“OK,” said Dr. A, as he pivoted away from the screen. “You don’t have to come back anymore.”
He said it without any great sense of ceremony. It was my annual appointment, about 4.5 years after my allogeneic bone marrow transplant for Aplastic Anemia, and I had had the usual panic leading up to the appointment.
I feel okay, but what if this fatigue is something more? If the constant colds I catch are a sign of something sinister?
My lifelong struggle with anxiety had been exacerbated by two years of disease treatment, and I was used to mounting terror leading up to my appointments. Waiting in the cold, windowless rooms, I would rock back and forth in my chair, shivering. It wasn’t until a doctor or nurse breezed in, booted up the computer and began to read off the numbers as they murmured “all good, all good,” that the knot in my stomach would loosen.
This time, I was just getting accustomed to full breaths when Dr. A said I didn’t have to return. I thought the moment would feel monumental, celebratory, complete with a brass band. But instead, it was a quiet relief.
I knew he must have been quite sure. Dr. A didn’t gamble with patients’ health. He advised strict post-transplant protocols. If he was telling me not to come back, it was because I no longer needed treatment for this particular disease.
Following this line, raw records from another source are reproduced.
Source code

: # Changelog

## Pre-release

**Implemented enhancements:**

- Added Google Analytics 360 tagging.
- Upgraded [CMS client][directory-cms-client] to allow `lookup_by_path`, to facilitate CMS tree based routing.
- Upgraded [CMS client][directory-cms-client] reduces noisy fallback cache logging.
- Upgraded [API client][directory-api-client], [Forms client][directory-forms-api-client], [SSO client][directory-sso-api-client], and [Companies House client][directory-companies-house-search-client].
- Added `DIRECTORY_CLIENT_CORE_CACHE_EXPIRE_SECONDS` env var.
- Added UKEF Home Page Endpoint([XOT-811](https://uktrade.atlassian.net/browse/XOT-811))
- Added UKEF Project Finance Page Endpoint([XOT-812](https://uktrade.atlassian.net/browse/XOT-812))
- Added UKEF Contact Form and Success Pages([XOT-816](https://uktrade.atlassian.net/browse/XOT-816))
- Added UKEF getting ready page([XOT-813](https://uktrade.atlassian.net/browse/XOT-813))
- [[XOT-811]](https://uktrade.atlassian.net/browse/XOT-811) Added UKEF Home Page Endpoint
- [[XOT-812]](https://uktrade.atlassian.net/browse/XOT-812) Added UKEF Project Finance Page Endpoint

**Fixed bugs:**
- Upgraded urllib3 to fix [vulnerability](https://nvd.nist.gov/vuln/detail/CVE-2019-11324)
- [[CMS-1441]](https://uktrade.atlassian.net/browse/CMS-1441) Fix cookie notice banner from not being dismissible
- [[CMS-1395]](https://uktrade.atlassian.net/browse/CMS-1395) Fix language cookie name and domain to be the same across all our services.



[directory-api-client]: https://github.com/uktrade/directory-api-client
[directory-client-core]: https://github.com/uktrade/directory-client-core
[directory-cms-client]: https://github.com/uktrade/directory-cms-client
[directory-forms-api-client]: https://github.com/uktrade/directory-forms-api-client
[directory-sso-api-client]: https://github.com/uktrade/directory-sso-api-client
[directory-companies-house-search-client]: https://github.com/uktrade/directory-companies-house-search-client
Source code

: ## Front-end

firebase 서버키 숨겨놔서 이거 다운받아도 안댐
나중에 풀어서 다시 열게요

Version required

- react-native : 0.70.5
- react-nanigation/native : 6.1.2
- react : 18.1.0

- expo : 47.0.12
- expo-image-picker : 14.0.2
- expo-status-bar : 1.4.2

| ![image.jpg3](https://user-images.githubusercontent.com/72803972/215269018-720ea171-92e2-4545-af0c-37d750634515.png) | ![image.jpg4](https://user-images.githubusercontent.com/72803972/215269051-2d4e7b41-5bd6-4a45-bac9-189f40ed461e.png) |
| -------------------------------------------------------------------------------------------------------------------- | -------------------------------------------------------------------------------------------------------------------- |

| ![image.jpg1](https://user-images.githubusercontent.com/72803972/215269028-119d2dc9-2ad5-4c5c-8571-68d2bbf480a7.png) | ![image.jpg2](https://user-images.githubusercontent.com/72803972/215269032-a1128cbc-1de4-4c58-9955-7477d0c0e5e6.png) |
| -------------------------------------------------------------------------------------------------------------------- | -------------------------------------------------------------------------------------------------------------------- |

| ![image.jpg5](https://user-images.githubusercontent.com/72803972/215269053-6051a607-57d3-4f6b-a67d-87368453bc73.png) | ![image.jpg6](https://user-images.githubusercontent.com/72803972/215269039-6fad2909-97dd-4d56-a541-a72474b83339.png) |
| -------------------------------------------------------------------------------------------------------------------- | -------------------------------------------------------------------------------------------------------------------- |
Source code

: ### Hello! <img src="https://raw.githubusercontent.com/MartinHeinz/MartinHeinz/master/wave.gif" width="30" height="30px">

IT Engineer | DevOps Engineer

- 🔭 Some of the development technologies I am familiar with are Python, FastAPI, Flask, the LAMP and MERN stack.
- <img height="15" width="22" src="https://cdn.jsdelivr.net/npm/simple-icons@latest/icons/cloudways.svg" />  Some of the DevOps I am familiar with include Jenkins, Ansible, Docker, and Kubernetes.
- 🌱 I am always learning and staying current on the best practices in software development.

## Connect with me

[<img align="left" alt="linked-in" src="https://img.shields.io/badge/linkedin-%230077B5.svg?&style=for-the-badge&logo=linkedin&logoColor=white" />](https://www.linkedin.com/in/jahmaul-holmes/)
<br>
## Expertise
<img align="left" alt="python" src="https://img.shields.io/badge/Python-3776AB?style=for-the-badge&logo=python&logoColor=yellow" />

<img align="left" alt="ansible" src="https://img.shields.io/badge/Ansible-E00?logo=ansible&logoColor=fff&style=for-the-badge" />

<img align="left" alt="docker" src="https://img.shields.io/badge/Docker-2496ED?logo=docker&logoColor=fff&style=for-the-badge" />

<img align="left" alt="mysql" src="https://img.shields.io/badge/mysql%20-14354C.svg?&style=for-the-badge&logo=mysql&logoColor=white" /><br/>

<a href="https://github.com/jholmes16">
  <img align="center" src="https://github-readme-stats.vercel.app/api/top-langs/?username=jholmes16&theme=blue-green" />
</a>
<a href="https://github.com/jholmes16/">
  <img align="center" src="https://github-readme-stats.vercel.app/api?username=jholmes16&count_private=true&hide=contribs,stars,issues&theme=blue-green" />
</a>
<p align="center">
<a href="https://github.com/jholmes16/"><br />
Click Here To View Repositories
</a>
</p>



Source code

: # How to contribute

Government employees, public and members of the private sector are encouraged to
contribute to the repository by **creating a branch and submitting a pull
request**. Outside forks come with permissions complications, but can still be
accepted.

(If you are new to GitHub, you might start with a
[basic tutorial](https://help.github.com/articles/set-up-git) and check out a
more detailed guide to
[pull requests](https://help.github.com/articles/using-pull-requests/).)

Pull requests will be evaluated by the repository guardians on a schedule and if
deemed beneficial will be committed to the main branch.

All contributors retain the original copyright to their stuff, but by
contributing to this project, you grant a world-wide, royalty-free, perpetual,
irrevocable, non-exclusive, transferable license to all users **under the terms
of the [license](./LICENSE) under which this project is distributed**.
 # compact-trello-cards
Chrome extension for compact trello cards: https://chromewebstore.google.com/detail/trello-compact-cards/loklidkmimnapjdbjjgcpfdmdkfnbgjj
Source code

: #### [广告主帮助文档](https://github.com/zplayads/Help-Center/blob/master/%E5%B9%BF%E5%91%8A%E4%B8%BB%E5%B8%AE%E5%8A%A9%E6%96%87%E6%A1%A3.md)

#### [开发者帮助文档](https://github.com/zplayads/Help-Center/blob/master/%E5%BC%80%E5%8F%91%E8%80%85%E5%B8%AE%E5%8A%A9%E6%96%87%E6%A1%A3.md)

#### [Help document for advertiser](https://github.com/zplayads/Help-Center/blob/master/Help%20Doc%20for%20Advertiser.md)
That didn’t mean I was done with illness forever; on the contrary, It’s likely that someday, like all of us, I will grapple with disease again.
But right then, at that moment, my treatment was complete. I haven’t been back.
Now, it’s been eight years since July 12, 2016, my transplant date. Now, the only visible scars that remain are on my chest, a tiny lopsided pair of marbled galaxies where, for a time, plastic tubes had transported blood and poison into my veins, and on my hips, where the bone marrow biopsy needle drilled in. These scars are hard to see even if exposed, which they rarely are. My transplant is no longer the most salient piece of information about my life, and most people who meet me will never know about it.
Yet, I find myself returning to write about it over and over, an itch that I scratch to process the experience. My partner, Eric, reads my work, and it helps him understand what I went through before we met.
“I learned more about you, and I liked what I learned,” he said, when I first showed him my writing about the transplant, weeks into our new relationship. It was important to me that he felt this way. It’s essential that my partner be willing to understand this experience, to sit with me through the difficult memories and the anxieties that still arise. When I told him about the bone marrow registry, he immediately joined, and now he has an opportunity to help others survive bone marrow disease.
For the year leading up to the transplant, I was constantly tired. First, I had undiagnosed Aplastic Anemia, which caused a fatigue so crushing that all I wanted to do was scroll endlessly through my phone, anesthetized by the words and images that glowed back at me. Then, I tried ATG therapy, which helped somewhat, but not enough to feel anywhere close to normal. By the time I was ready for transplant, I wanted so badly to be done with illness. I wanted to feel good, physically good, again.
That all happened sooner than I could have imagined. A few months after the transplant, I began to exercise again, to gain muscle, to feel energy. I still felt tired, but the amount of time I could spend outside wandering gradually increased; and in the spring after my transplant, I completed a 5K.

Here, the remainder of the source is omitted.